START Data

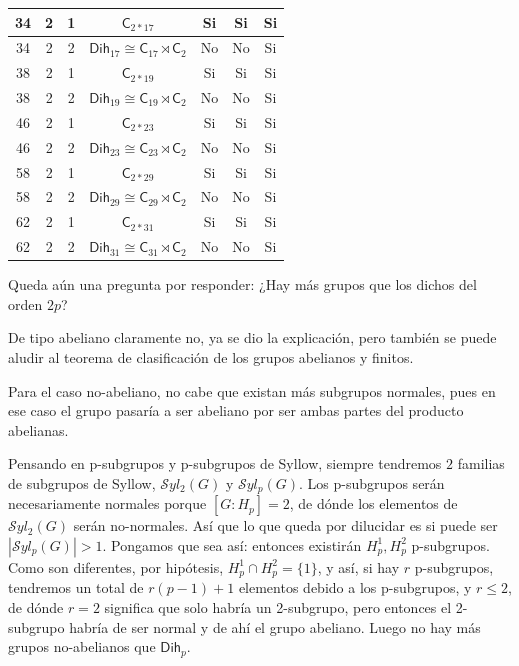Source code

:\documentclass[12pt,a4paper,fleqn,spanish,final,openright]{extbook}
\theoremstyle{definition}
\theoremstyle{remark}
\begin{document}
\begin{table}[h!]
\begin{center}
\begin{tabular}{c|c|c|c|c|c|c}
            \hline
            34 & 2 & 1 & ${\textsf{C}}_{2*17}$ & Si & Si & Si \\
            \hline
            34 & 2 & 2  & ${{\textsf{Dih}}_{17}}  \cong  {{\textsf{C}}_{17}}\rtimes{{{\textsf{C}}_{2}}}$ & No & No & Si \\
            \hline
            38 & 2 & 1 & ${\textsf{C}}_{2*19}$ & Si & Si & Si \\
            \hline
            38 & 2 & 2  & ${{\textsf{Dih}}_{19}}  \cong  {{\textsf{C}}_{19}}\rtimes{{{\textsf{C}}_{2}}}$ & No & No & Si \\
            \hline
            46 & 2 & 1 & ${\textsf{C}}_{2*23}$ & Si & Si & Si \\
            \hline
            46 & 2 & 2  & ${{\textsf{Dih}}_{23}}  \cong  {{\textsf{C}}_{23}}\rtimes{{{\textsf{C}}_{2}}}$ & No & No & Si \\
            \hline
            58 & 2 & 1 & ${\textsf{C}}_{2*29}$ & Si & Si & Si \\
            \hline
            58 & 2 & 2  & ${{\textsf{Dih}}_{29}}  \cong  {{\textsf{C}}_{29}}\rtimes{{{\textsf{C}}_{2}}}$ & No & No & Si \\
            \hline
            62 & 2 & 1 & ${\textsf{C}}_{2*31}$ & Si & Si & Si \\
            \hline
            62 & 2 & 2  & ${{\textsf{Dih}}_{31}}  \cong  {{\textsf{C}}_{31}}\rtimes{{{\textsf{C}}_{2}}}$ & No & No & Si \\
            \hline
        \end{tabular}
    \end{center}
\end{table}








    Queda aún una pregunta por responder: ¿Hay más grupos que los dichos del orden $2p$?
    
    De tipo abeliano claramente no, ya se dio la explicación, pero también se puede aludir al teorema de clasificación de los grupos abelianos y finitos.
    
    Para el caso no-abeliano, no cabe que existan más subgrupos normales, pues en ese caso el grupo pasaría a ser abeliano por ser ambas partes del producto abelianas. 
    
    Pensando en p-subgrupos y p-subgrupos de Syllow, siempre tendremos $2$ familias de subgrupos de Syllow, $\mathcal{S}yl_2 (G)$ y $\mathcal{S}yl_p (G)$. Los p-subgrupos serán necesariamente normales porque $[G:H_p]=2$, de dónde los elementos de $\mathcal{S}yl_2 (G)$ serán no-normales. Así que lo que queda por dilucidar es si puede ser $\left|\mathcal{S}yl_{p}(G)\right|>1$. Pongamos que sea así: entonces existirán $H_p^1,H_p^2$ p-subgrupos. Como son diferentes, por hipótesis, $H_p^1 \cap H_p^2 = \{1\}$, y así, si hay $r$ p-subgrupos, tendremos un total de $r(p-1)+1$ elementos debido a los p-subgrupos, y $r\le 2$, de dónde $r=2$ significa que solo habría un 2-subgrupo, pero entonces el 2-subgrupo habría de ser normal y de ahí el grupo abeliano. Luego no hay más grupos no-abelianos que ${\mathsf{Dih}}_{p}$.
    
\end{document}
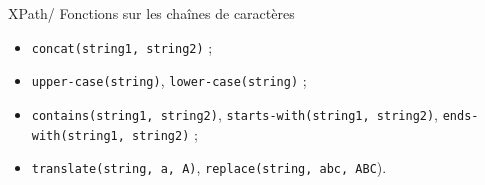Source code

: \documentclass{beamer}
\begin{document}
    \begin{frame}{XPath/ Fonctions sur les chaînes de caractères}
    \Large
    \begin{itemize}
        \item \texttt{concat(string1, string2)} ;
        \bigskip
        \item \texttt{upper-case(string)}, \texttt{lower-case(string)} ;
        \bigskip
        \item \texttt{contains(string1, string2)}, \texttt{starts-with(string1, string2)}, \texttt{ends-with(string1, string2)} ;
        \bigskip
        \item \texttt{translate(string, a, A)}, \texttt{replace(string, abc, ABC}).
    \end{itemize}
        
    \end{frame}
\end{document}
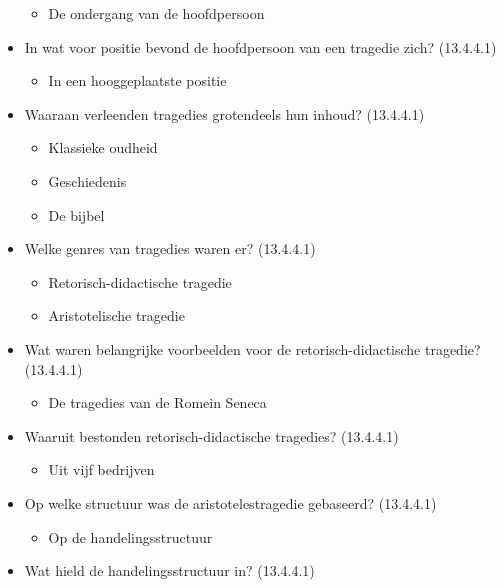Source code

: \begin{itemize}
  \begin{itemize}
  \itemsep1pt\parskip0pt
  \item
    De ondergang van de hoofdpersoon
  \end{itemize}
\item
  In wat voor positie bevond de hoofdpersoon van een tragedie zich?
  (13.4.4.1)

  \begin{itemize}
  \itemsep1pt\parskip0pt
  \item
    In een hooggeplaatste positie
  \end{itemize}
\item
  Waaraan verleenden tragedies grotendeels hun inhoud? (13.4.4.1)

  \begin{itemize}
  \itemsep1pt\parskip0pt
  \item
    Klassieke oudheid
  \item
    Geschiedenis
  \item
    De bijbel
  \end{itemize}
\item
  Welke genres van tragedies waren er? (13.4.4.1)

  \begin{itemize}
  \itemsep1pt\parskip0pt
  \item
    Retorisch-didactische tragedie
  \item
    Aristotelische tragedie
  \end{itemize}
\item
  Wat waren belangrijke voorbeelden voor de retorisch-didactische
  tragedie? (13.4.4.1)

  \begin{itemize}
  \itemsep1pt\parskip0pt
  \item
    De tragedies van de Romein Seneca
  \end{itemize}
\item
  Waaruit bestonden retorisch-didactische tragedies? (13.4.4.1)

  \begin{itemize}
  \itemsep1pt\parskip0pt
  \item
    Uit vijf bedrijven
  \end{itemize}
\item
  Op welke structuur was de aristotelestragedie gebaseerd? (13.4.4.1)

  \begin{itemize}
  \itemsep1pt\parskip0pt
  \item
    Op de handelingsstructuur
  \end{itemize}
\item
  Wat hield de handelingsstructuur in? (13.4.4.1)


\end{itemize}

END Data

### [Exercise aim]
Reproduce, word for word, everything in the listing above except the pictures.

### [Written reply]
Source code

:\documentclass[12pt,a4paper,fleqn,spanish,final,openright]{extbook}
\theoremstyle{definition}
\theoremstyle{remark}
\begin{document}
\begin{table}[h!]
\begin{center}
\begin{tabular}{c|c|c|c|c|c|c}
            \hline
            34 & 2 & 1 & ${\textsf{C}}_{2*17}$ & Si & Si & Si \\
            \hline
            34 & 2 & 2  & ${{\textsf{Dih}}_{17}}  \cong  {{\textsf{C}}_{17}}\rtimes{{{\textsf{C}}_{2}}}$ & No & No & Si \\
            \hline
            38 & 2 & 1 & ${\textsf{C}}_{2*19}$ & Si & Si & Si \\
            \hline
            38 & 2 & 2  & ${{\textsf{Dih}}_{19}}  \cong  {{\textsf{C}}_{19}}\rtimes{{{\textsf{C}}_{2}}}$ & No & No & Si \\
            \hline
            46 & 2 & 1 & ${\textsf{C}}_{2*23}$ & Si & Si & Si \\
            \hline
            46 & 2 & 2  & ${{\textsf{Dih}}_{23}}  \cong  {{\textsf{C}}_{23}}\rtimes{{{\textsf{C}}_{2}}}$ & No & No & Si \\
            \hline
            58 & 2 & 1 & ${\textsf{C}}_{2*29}$ & Si & Si & Si \\
            \hline
            58 & 2 & 2  & ${{\textsf{Dih}}_{29}}  \cong  {{\textsf{C}}_{29}}\rtimes{{{\textsf{C}}_{2}}}$ & No & No & Si \\
            \hline
            62 & 2 & 1 & ${\textsf{C}}_{2*31}$ & Si & Si & Si \\
            \hline
            62 & 2 & 2  & ${{\textsf{Dih}}_{31}}  \cong  {{\textsf{C}}_{31}}\rtimes{{{\textsf{C}}_{2}}}$ & No & No & Si \\
            \hline
        \end{tabular}
    \end{center}
\end{table}








    Queda aún una pregunta por responder: ¿Hay más grupos que los dichos del orden $2p$?
    
    De tipo abeliano claramente no, ya se dio la explicación, pero también se puede aludir al teorema de clasificación de los grupos abelianos y finitos.
    
    Para el caso no-abeliano, no cabe que existan más subgrupos normales, pues en ese caso el grupo pasaría a ser abeliano por ser ambas partes del producto abelianas. 
    
    Pensando en p-subgrupos y p-subgrupos de Syllow, siempre tendremos $2$ familias de subgrupos de Syllow, $\mathcal{S}yl_2 (G)$ y $\mathcal{S}yl_p (G)$. Los p-subgrupos serán necesariamente normales porque $[G:H_p]=2$, de dónde los elementos de $\mathcal{S}yl_2 (G)$ serán no-normales. Así que lo que queda por dilucidar es si puede ser $\left|\mathcal{S}yl_{p}(G)\right|>1$. Pongamos que sea así: entonces existirán $H_p^1,H_p^2$ p-subgrupos. Como son diferentes, por hipótesis, $H_p^1 \cap H_p^2 = \{1\}$, y así, si hay $r$ p-subgrupos, tendremos un total de $r(p-1)+1$ elementos debido a los p-subgrupos, y $r\le 2$, de dónde $r=2$ significa que solo habría un 2-subgrupo, pero entonces el 2-subgrupo habría de ser normal y de ahí el grupo abeliano. Luego no hay más grupos no-abelianos que ${\mathsf{Dih}}_{p}$.
    
\end{document}
Source code

: \documentclass{beamer}
\begin{document}
    \begin{frame}{XPath/ Fonctions sur les chaînes de caractères}
    \Large
    \begin{itemize}
        \item \texttt{concat(string1, string2)} ;
        \bigskip
        \item \texttt{upper-case(string)}, \texttt{lower-case(string)} ;
        \bigskip
        \item \texttt{contains(string1, string2)}, \texttt{starts-with(string1, string2)}, \texttt{ends-with(string1, string2)} ;
        \bigskip
        \item \texttt{translate(string, a, A)}, \texttt{replace(string, abc, ABC}).
    \end{itemize}
        
    \end{frame}
\end{document}
Source code

: \begin{itemize}
  \begin{itemize}
  \itemsep1pt\parskip0pt
  \item
    De ondergang van de hoofdpersoon
  \end{itemize}
\item
  In wat voor positie bevond de hoofdpersoon van een tragedie zich?
  (13.4.4.1)

  \begin{itemize}
  \itemsep1pt\parskip0pt
  \item
    In een hooggeplaatste positie
  \end{itemize}
\item
  Waaraan verleenden tragedies grotendeels hun inhoud? (13.4.4.1)

  \begin{itemize}
  \itemsep1pt\parskip0pt
  \item
    Klassieke oudheid
  \item
    Geschiedenis
  \item
    De bijbel
  \end{itemize}
\item
  Welke genres van tragedies waren er? (13.4.4.1)

  \begin{itemize}
  \itemsep1pt\parskip0pt
  \item
    Retorisch-didactische tragedie
  \item
    Aristotelische tragedie
  \end{itemize}
\item
  Wat waren belangrijke voorbeelden voor de retorisch-didactische
  tragedie? (13.4.4.1)

  \begin{itemize}
  \itemsep1pt\parskip0pt
  \item
    De tragedies van de Romein Seneca
  \end{itemize}
\item
  Waaruit bestonden retorisch-didactische tragedies? (13.4.4.1)

  \begin{itemize}
  \itemsep1pt\parskip0pt
  \item
    Uit vijf bedrijven
  \end{itemize}
\item
  Op welke structuur was de aristotelestragedie gebaseerd? (13.4.4.1)

  \begin{itemize}
  \itemsep1pt\parskip0pt
  \item
    Op de handelingsstructuur
  \end{itemize}
\item
  Wat hield de handelingsstructuur in? (13.4.4.1)


\end{itemize}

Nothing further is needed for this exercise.